Flash storage expert SanDisk is claimed to be looking for a buyer, with three suitors reportedly interested: Micron, Western Digital, and Tsinghua Unigroup.
Founded in 1988, the California'based SanDisk Corporation isn't exactly struggling at present: the company's 2014 revenue of $6.628 billion was up on the year prior, although its assets and equity sit lower. Its position, too, as the third-largest producer of flash memory in the world gives it a big chunk of the market, and while it's best known for its memory card and removable storage products the company has also built MP3 players, SSDs, PCIe drives, and even flash-based DIMM modules.
The company has also been on an acquisition binge over the last few years: since 2011, the company has acquired Pliant Technology, FlashSoft Corporation, Schooner Information Technology, SMART Storage Systems, and Fusion-io, all of whom specialise in enterprise-targeted solid-state storage products or software stacks. This may, then, help to explain why
Bloomberg is reporting that the company is working with a bank to sell itself to the highest bidder - with three names reportedly in the hat.

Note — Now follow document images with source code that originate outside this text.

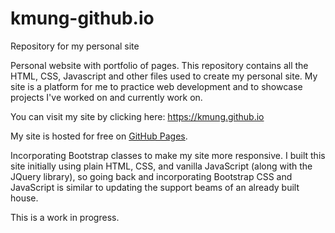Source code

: # kmung-github.io
Repository for my personal site

Personal website with portfolio of pages.
This repository contains all the HTML, CSS, Javascript and other files used to create my personal site.
My site is a platform for me to practice web development and to showcase projects I've worked on and currently work on.

You can visit my site by clicking here: https://kmung.github.io

My site is hosted for free on [GitHub Pages](https://pages.github.com/).

Incorporating Bootstrap classes to make my site more responsive. I built this site initially using plain HTML, CSS, and vanilla JavaScript (along with the JQuery library), so going back and incorporating Bootstrap CSS and JavaScript is similar to updating the support beams of an already built house.

This is a work in progress.
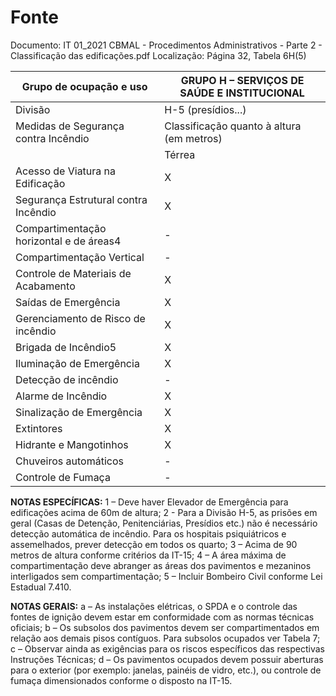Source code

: # Fonte
Documento: IT 01_2021 CBMAL - Procedimentos Administrativos - Parte 2 - Classificação das edificações.pdf
Localização: Página 32, Tabela 6H(5)

| Grupo de ocupação e uso | GRUPO H – SERVIÇOS DE SAÚDE E INSTITUCIONAL |
|---|---|
| Divisão | H-5 (presídios...) |
| Medidas de Segurança contra Incêndio | Classificação quanto à altura (em metros) |
|  | Térrea | H ≤ 6 | 6 < H ≤ 12 | 12 < H ≤ 23 | 23 < H ≤ 30 | Acima de 30 |
| Acesso de Viatura na Edificação | X | X | X | X | X | X |
| Segurança Estrutural contra Incêndio | X | X | X | X | X | X |
| Compartimentação horizontal e de áreas4 | - | - | - | - | - | - |
| Compartimentação Vertical | - | - | - | X | X | X |
| Controle de Materiais de Acabamento | X | X | X | X | X | X |
| Saídas de Emergência | X | X | X | X | X | X1 |
| Gerenciamento de Risco de incêndio | X | X | X | X | X | X |
| Brigada de Incêndio5 | X | X | X | X | X | X |
| Iluminação de Emergência | X | X | X | X | X | X |
| Detecção de incêndio | - | X2 | X2 | X2 | X2 | X2 |
| Alarme de Incêndio | X | X | X | X | X | X |
| Sinalização de Emergência | X | X | X | X | X | X |
| Extintores | X | X | X | X | X | X |
| Hidrante e Mangotinhos | X | X | X | X | X | X |
| Chuveiros automáticos | - | - | - | - | - | X |
| Controle de Fumaça | - | - | - | - | - | X3 |

**NOTAS ESPECÍFICAS:**
1 – Deve haver Elevador de Emergência para edificações acima de 60m de altura;
2 - Para a Divisão H-5, as prisões em geral (Casas de Detenção, Penitenciárias, Presídios etc.) não é necessário detecção automática de incêndio. Para os hospitais psiquiátricos e assemelhados, prever detecção em todos os quarto;
3 – Acima de 90 metros de altura conforme critérios da IT-15;
4 – A área máxima de compartimentação deve abranger as áreas dos pavimentos e mezaninos interligados sem compartimentação;
5 – Incluir Bombeiro Civil conforme Lei Estadual 7.410.

**NOTAS GERAIS:**
a – As instalações elétricas, o SPDA e o controle das fontes de ignição devem estar em conformidade com as normas técnicas oficiais;
b – Os subsolos dos pavimentos devem ser compartimentados em relação aos demais pisos contíguos. Para subsolos ocupados ver Tabela 7;
c – Observar ainda as exigências para os riscos específicos das respectivas Instruções Técnicas;
d – Os pavimentos ocupados devem possuir aberturas para o exterior (por exemplo: janelas, painéis de vidro, etc.), ou controle de fumaça dimensionados conforme o disposto na IT-15.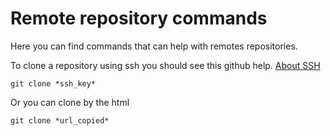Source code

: # Remote repository commands

Here you can find commands that can help with remotes repositories.

To clone a repository using ssh you should see this github help.
[About SSH](https://help.github.com/articles/about-ssh/)

`git clone *ssh_key*`

Or you can clone by the html

`git clone *url_copied*`
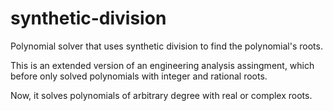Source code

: # synthetic-division

Polynomial solver that uses synthetic division to find the polynomial's roots.
 
This is an extended version of an engineering analysis assingment, which before only solved polynomials with integer and rational roots. 

Now, it solves polynomials of arbitrary degree with real or complex roots.
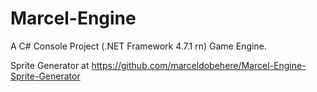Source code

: # Marcel-Engine
A C# Console Project (.NET Framework 4.7.1 rn) Game Engine.


Sprite Generator at https://github.com/marceldobehere/Marcel-Engine-Sprite-Generator
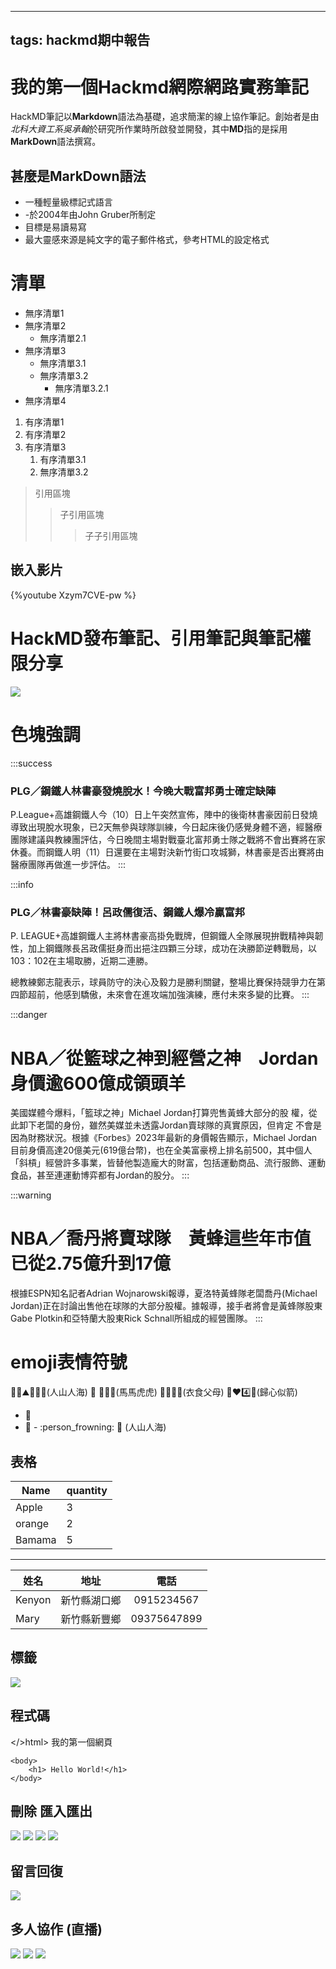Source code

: 
---
tags: hackmd期中報告 
---




#  我的第一個Hackmd網際網路實務筆記

HackMD筆記以**Markdown**語法為基礎，追求簡潔的線上協作筆記。創始者是由*北科大資工系吳承翰*於研究所作業時所啟發並開發，其中**MD**指的是採用**MarkDown**語法撰寫。

## 甚麼是MarkDown語法
- 一種輕量級標記式語言
- -於2004年由John Gruber所制定
- 目標是易讀易寫
- 最大靈感來源是純文字的電子郵件格式，參考HTML的設定格式

# 清單
- 無序清單1
- 無序清單2
    - 無序清單2.1 
- 無序清單3 
    - 無序清單3.1
    - 無序清單3.2
        - 無序清單3.2.1
- 無序清單4
  
1. 有序清單1
2. 有序清單2
3. 有序清單3 
    1. 有序清單3.1
    2. 無序清單3.2

> 引用區塊
>> 子引用區塊
>>> 子子引用區塊




## 嵌入影片

{%youtube Xzym7CVE-pw %}



# HackMD發布筆記、引用筆記與筆記權限分享
  
  ![](https://i.imgur.com/WSPkaeG.png)
  
  
  
# 色塊強調 

:::success
### PLG／鋼鐵人林書豪發燒脫水！今晚大戰富邦勇士確定缺陣
P.League+高雄鋼鐵人今（10）日上午突然宣佈，陣中的後衛林書豪因前日發燒導致出現脫水現象，已2天無參與球隊訓練，今日起床後仍感覺身體不適，經醫療團隊建議與教練團評估，今日晚間主場對戰臺北富邦勇士隊之戰將不會出賽將在家休養。而鋼鐵人明（11）日還要在主場對決新竹街口攻城獅，林書豪是否出賽將由醫療團隊再做進一步評估。
:::


:::info
### PLG／林書豪缺陣！呂政儒復活、鋼鐵人爆冷贏富邦
   P. LEAGUE+高雄鋼鐵人主將林書豪高掛免戰牌，但鋼鐵人全隊展現拚戰精神與韌性，加上鋼鐵隊長呂政儒挺身而出挹注四顆三分球，成功在決勝節逆轉戰局，以103：102在主場取勝，近期二連勝。

總教練鄭志龍表示，球員防守的決心及毅力是勝利關鍵，整場比賽保持競爭力在第四節超前，他感到驕傲，未來會在進攻端加強演練，應付未來多變的比賽。 
:::


:::danger
   # NBA／從籃球之神到經營之神　Jordan身價逾600億成領頭羊
   美國媒體今爆料，「籃球之神」Michael Jordan打算兜售黃蜂大部分的股 權，從此卸下老闆的身份，雖然美媒並未透露Jordan賣球隊的真實原因，但肯定 不會是因為財務狀況。根據《Forbes》2023年最新的身價報告顯示，Michael Jordan目前身價高達20億美元(619億台幣)，也在全美富豪榜上排名前500，其中個人「斜槓」經營許多事業，皆替他製造龐大的財富，包括運動商品、流行服飾、運動食品，甚至連運動博弈都有Jordan的股分。
:::


:::warning
  # NBA／喬丹將賣球隊　黃蜂這些年市值已從2.75億升到17億
  根據ESPN知名記者Adrian Wojnarowski報導，夏洛特黃蜂隊老闆喬丹(Michael Jordan)正在討論出售他在球隊的大部分股權。據報導，接手者將會是黃蜂隊股東Gabe Plotkin和亞特蘭大股東Rick Schnall所組成的經營團隊。
:::



# emoji表情符號

:man_in_tuxedo::mountain::man_in_tuxedo::ocean:(人山人海)
:horse: :horse::tiger::tiger:(馬馬虎虎)
:womans_clothes::rice::older_man::older_woman:(衣食父母)
:turtle::hearts::four::rocket:(歸心似箭)

- :100:
- :apple:
        - :person_frowning: :ocean: (人山人海)






## 表格
|Name|quantity|
|----|--------|
|Apple|3|
|orange|2|
|Bamama|5|


---


| 姓名   | 地址         |    電話     |
| ------ | ------------ |:-----------:|
| Kenyon | 新竹縣湖口鄉 | 0915234567  |
| Mary   | 新竹縣新豐鄉 | 09375647899 |


## 標籤 

![](https://i.imgur.com/z9S86fk.png)





## 程式碼 

</>html>
    <head>
        <titile>我的第一個網頁</titile>
    </head>
   
    <body>
        <h1> Hello World!</h1>
    </body>
 </html>

## 刪除 匯入匯出 

![](https://i.imgur.com/FMmrArQ.png)
![](https://i.imgur.com/EEPxUET.png)
![](https://i.imgur.com/1HGLx2o.png)
![](https://i.imgur.com/y96VLz5.png)





## 留言回復
![](https://i.imgur.com/n0MM8bs.png)





## 多人協作 (直播)

![](https://i.imgur.com/106R6r9.png)
![](https://i.imgur.com/KedMIuF.png)
![](https://i.imgur.com/RH16JwJ.png)







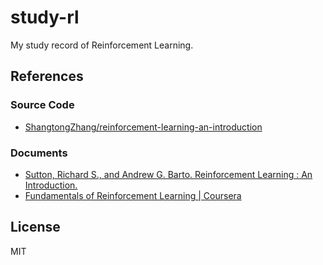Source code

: # study-rl

My study record of Reinforcement Learning.

## References

### Source Code

- [ShangtongZhang/reinforcement-learning-an-introduction](https://github.com/ShangtongZhang/reinforcement-learning-an-introduction)

### Documents

- [Sutton, Richard S., and Andrew G. Barto. Reinforcement Learning : An Introduction.](http://incompleteideas.net/book/the-book-2nd.html)
- [Fundamentals of Reinforcement Learning | Coursera](https://www.coursera.org/learn/fundamentals-of-reinforcement-learning)

## License

MIT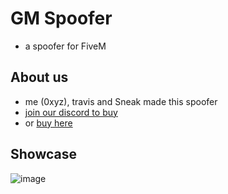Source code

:# GM Spoofer
- a spoofer for FiveM

## About us
- me (0xyz), travis and Sneak made this spoofer
- [join our discord to buy](https://discord.gg/PgDKUXBYCY)
- or [buy here](https://gbmarket.mysellauth.com/product/spoofer-1-month)

## Showcase
![image](https://github.com/user-attachments/assets/873e5313-2791-46bc-8a46-e77c32092fc4)
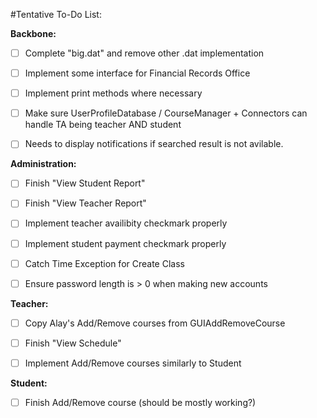 #Tentative To-Do List:

**Backbone:**

- [ ] Complete "big.dat" and remove other .dat implementation

- [ ] Implement some interface for Financial Records Office

- [ ] Implement print methods where necessary

- [ ] Make sure UserProfileDatabase / CourseManager + Connectors can handle TA being teacher AND student

- [ ] Needs to display notifications if searched result is not avilable. 

**Administration:**

- [ ] Finish "View Student Report"

- [ ] Finish "View Teacher Report"

- [ ] Implement teacher availibity checkmark properly

- [ ] Implement student payment checkmark properly

- [ ] Catch Time Exception for Create Class

- [ ] Ensure password length is > 0 when making new accounts

**Teacher:**

- [ ] Copy Alay's Add/Remove courses from GUIAddRemoveCourse

- [ ] Finish "View Schedule"

- [ ] Implement Add/Remove courses similarly to Student

**Student:**

- [ ] Finish Add/Remove course (should be mostly working?)
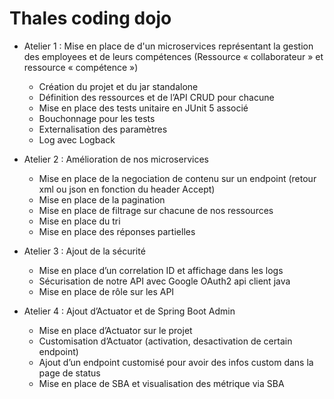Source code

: # Thales coding dojo

* Atelier 1 : Mise en place de d'un microservices représentant la gestion des employees et de leurs compétences (Ressource « collaborateur » et ressource « compétence »)
    * Création du projet et du jar standalone
    * Définition des ressources et de l’API CRUD pour chacune
    * Mise en place des tests unitaire en JUnit 5 associé
    * Bouchonnage pour les tests
    * Externalisation des paramètres
    * Log avec Logback

* Atelier 2 : Amélioration de nos microservices
    * Mise en place de la negociation de contenu sur un endpoint (retour xml ou json en fonction du header Accept)
    * Mise en place de la pagination
    * Mise en place de filtrage sur chacune de nos ressources
    * Mise en place du tri
    * Mise en place des réponses partielles

* Atelier 3 : Ajout de la sécurité
    * Mise en place d’un correlation ID et affichage dans les logs
    * Sécurisation de notre API avec Google OAuth2 api client java
    * Mise en place de rôle sur les API

* Atelier 4 : Ajout d’Actuator et de Spring Boot Admin
    * Mise en place d’Actuator sur le projet
    * Customisation d’Actuator (activation, desactivation de certain endpoint)
    * Ajout d’un endpoint customisé pour avoir des infos custom dans la page de status
    * Mise en place de SBA et visualisation des métrique via SBA
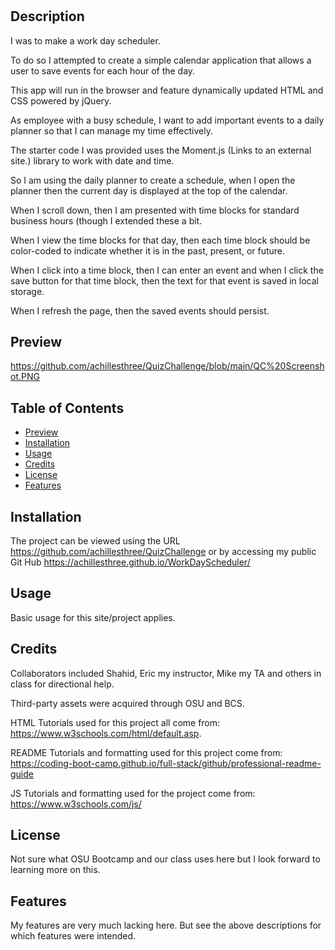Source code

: # <WorkDayScheduler>

## Description

I was to make a work day scheduler.  

To do so I attempted to create a simple calendar application that allows a user to save events for each hour of the day. 

This app will run in the browser and feature dynamically updated HTML and CSS powered by jQuery.  
  
As employee with a busy schedule, I want to add important events to a daily planner so that I can manage my time effectively.

The starter code I was provided uses the Moment.js (Links to an external site.) library to work with date and time.
  
So I am using the daily planner to create a schedule, when I open the planner then the current day is displayed at the top of the calendar.

When I scroll down, then I am presented with time blocks for standard business hours (though I extended these a bit.
  
When I view the time blocks for that day, then each time block should be color-coded to indicate whether it is in the past, present, or future.
  
When I click into a time block, then I can enter an event and when I click the save button for that time block, then the text for that event is saved in local storage.

When I refresh the page, then the saved events should persist.

## Preview
https://github.com/achillesthree/QuizChallenge/blob/main/QC%20Screenshot.PNG

## Table of Contents
- [Preview](#preview)
- [Installation](#installation)
- [Usage](#usage)
- [Credits](#credits)
- [License](#license)
- [Features](#license)

## Installation

The project can be viewed using the URL https://github.com/achillesthree/QuizChallenge or by accessing my public Git Hub https://achillesthree.github.io/WorkDayScheduler/

## Usage

Basic usage for this site/project applies.

## Credits

Collaborators included Shahid, Eric my instructor, Mike my TA and others in class for directional help.

Third-party assets were acquired through OSU and BCS.

HTML Tutorials used for this project all come from: https://www.w3schools.com/html/default.asp.

README Tutorials and formatting used for this project come from: https://coding-boot-camp.github.io/full-stack/github/professional-readme-guide

JS Tutorials and formatting used for the project come from: https://www.w3schools.com/js/

## License

Not sure what OSU Bootcamp and our class uses here but I look forward to learning more on this.

## Features

My features are very much lacking here. But see the above descriptions for which features were intended.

According to Bloomberg's anonymous sources, rivals Western Digital and Micron have both expressed serious interest in acquiring SanDisk outright, while
Electronics Weekly today added Tsinghua Unigroup, already a shareholder in Western Digital, as a third suitor.
None of the companies involved have commented on the sources' claims, which have seen an 11 per cent rise in SanDisk's shares since publication of the rumour.